Stored data entries:
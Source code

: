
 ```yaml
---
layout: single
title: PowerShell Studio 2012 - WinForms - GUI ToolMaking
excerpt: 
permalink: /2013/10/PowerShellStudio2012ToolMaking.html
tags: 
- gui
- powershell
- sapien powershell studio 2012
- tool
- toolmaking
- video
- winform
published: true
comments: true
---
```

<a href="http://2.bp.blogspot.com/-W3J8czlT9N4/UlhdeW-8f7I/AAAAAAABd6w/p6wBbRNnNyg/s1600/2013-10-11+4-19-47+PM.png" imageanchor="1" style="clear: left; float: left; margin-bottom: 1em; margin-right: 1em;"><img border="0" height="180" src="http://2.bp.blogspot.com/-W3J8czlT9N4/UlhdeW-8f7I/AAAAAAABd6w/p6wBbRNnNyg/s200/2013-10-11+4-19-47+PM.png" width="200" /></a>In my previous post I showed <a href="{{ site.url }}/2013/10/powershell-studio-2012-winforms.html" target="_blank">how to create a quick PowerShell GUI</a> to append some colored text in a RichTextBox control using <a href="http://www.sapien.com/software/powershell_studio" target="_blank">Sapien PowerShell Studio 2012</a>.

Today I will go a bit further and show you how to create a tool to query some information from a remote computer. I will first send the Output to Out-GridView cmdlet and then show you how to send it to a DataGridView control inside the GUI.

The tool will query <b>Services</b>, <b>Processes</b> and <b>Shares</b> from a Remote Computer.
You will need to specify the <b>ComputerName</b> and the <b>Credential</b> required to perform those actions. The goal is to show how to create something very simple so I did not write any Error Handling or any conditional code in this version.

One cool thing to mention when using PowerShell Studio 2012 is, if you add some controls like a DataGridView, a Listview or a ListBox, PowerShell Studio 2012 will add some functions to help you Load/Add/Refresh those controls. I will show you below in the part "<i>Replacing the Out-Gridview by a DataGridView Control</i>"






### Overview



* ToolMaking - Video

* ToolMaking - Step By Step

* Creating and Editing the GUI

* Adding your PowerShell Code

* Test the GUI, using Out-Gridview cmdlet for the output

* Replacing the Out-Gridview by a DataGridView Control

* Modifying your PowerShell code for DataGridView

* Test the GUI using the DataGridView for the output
* * *
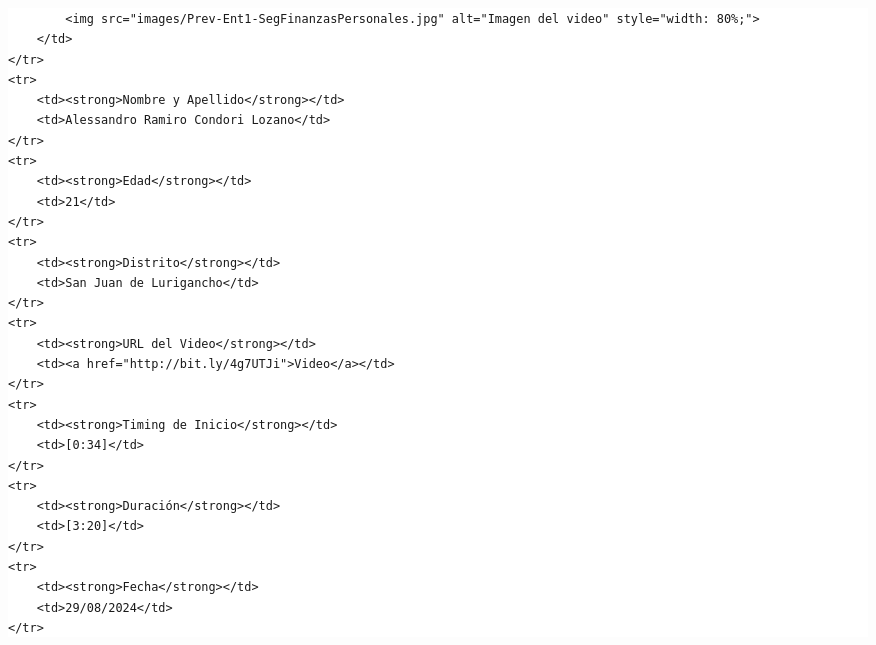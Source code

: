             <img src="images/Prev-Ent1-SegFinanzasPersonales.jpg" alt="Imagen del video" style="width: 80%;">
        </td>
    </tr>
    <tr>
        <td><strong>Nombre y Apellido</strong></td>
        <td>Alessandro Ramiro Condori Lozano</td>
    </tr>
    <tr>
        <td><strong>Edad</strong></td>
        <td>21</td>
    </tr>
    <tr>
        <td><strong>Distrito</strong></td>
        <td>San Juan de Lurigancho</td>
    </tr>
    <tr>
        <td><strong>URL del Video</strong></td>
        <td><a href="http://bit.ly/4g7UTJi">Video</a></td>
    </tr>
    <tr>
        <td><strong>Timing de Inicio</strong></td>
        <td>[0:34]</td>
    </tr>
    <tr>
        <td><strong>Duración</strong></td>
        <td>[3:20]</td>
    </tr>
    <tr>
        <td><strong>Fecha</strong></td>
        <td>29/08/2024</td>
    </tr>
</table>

**Problem to solve:**
Could you restate, word for word, the lines above from the one with "cmdlet for the output" to the one with "DataGridView for the output", both included?

**Response area:**
* Test the GUI, using Out-Gridview cmdlet for the output

* Replacing the Out-Gridview by a DataGridView Control

* Modifying your PowerShell code for DataGridView

* Test the GUI using the DataGridView for the output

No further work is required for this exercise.